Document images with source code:

····················

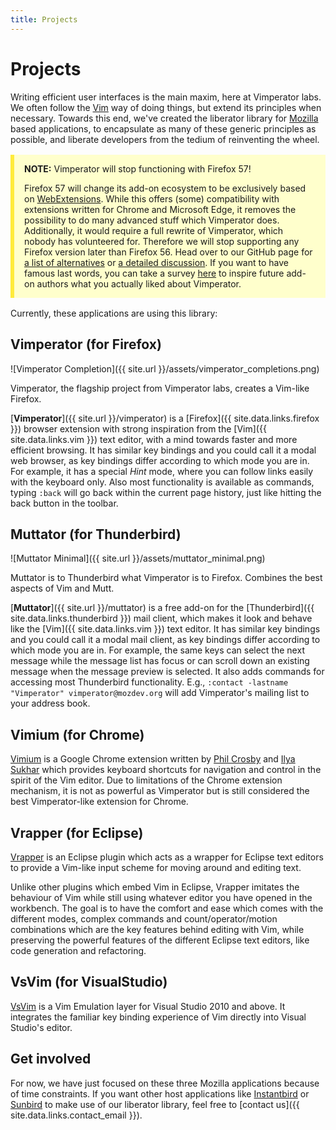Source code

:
```yaml
---
title: Projects
---
```


# Projects

Writing efficient user interfaces is the main maxim, here at Vimperator labs.
We often follow the [Vim](http://www.vim.org/) way of doing things,
but extend its principles when necessary.
Towards this end, we've created the liberator library for
[Mozilla](http://www.mozilla.org/) based applications,
to encapsulate as many of these generic principles as possible,
and liberate developers from the tedium of reinventing the wheel.

<div style="background-color: #ffffcc;; border-left: 6px solid #ffeb3b; padding: 0.01em 16px; margin-top: 16px; margin-bottom: 16px">
<p>
<b>NOTE:</b> Vimperator will stop functioning with Firefox 57!
</p>
<p>
Firefox 57 will change its add-on ecosystem to be exclusively based on <a
href="https://blog.mozilla.org/addons/2016/11/23/add-ons-in-2017/">WebExtensions</a>.
While this offers (some) compatibility with extensions written for Chrome and
Microsoft Edge, it removes the possibility to do many advanced stuff which
Vimperator does. Additionally, it would require a full rewrite of Vimperator,
which nobody has volunteered for. Therefore we will stop supporting any Firefox
version later than Firefox 56. Head over to our GitHub page for <a
href="https://github.com/vimperator/vimperator-labs#end-of-life-and-alternatives">a
list of alternatives</a> or <a
href="https://github.com/vimperator/vimperator-labs/issues/705">a detailed
discussion</a>.
If you want to have famous last words, you can take a survey <a
href="https://docs.google.com/forms/d/e/1FAIpQLSfTvWhTWbWAWpbbeoVM_RkDEQV6dqp4YL9Gt77gNkQHN4pTZA/formResponse">here</a>
to inspire future add-on authors what you actually liked about Vimperator.
</p>
</div>

Currently, these applications are using this library:

## Vimperator (for Firefox)

![Vimperator Completion]({{ site.url }}/assets/vimperator_completions.png)

Vimperator, the flagship project from Vimperator labs,
creates a Vim-like Firefox.

[**Vimperator**]({{ site.url }}/vimperator) is a [Firefox]({{ site.data.links.firefox }}) browser
extension with strong inspiration from the [Vim]({{ site.data.links.vim }})
text editor, with a mind towards faster and more efficient browsing.
It has similar key bindings and you could call it a modal web browser,
as key bindings differ according to which mode you are in.
For example, it has a special *Hint* mode,
where you can follow links easily with the keyboard only.
Also most functionality is available as commands,
typing `:back` will go back within the current page history,
just like hitting the back button in the toolbar.

## Muttator (for Thunderbird)

![Muttator Minimal]({{ site.url }}/assets/muttator_minimal.png)

Muttator is to Thunderbird what Vimperator is to Firefox.
Combines the best aspects of Vim and Mutt.

[**Muttator**]({{ site.url }}/muttator) is a free add-on for the
[Thunderbird]({{ site.data.links.thunderbird }}) mail client,
which makes it look and behave like the [Vim]({{ site.data.links.vim }}) text editor.
It has similar key bindings and you could call it a modal mail client,
as key bindings differ according to which mode you are in.
For example, the same keys can select the next message while the message list
has focus or can scroll down an existing message when the message preview is
selected.
It also adds commands for accessing most Thunderbird functionality.
E.g., `:contact -lastname "Vimperator" vimperator@mozdev.org` will add
Vimperator's mailing list to your address book.

## Vimium (for Chrome)

[Vimium](https://vimium.github.io/) is a Google Chrome extension written by
[Phil Crosby](http://philc.co/) and [Ilya Sukhar](http://ilya.sukhar.com/) which
provides keyboard shortcuts for navigation and control in the spirit of the Vim
editor.
Due to limitations of the Chrome extension mechanism,
it is not as powerful as Vimperator but is still considered the best
Vimperator-like extension for Chrome.

## Vrapper (for Eclipse)

[Vrapper](http://vrapper.sourceforge.net/home/) is an Eclipse plugin which acts
as a wrapper for Eclipse text editors to provide a Vim-like input scheme for
moving around and editing text.

Unlike other plugins which embed Vim in Eclipse,
Vrapper imitates the behaviour of Vim while still using whatever editor you have
opened in the workbench.
The goal is to have the comfort and ease which comes with the different modes,
complex commands and count/operator/motion combinations which are the key
features behind editing with Vim,
while preserving the powerful features of the different Eclipse text editors,
like code generation and refactoring.

## VsVim (for VisualStudio)

[VsVim](https://marketplace.visualstudio.com/items?itemName=JaredParMSFT.VsVim)
is a Vim Emulation layer for Visual Studio 2010 and above.
It integrates the familiar key binding experience of Vim directly into
Visual Studio's editor.

## Get involved

For now, we have just focused on these three Mozilla applications because of
time constraints.
If you want other host applications like
[Instantbird](http://www.instantbird.com/) or
[Sunbird](http://www.mozilla.org/projects/calendar/sunbird/)
to make use of our liberator library, feel free to [contact us]({{ site.data.links.contact_email }}).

····················

Exercise description =>
Any pictures are to be skipped, and the lines from the beginning of the entries through the line with "to encapsulate as" copied exactly.

Solution =>
Source code

:
```yaml
---
title: Projects
---
```


# Projects

Writing efficient user interfaces is the main maxim, here at Vimperator labs.
We often follow the [Vim](http://www.vim.org/) way of doing things,
but extend its principles when necessary.
Towards this end, we've created the liberator library for
[Mozilla](http://www.mozilla.org/) based applications,
to encapsulate as many of these generic principles as possible,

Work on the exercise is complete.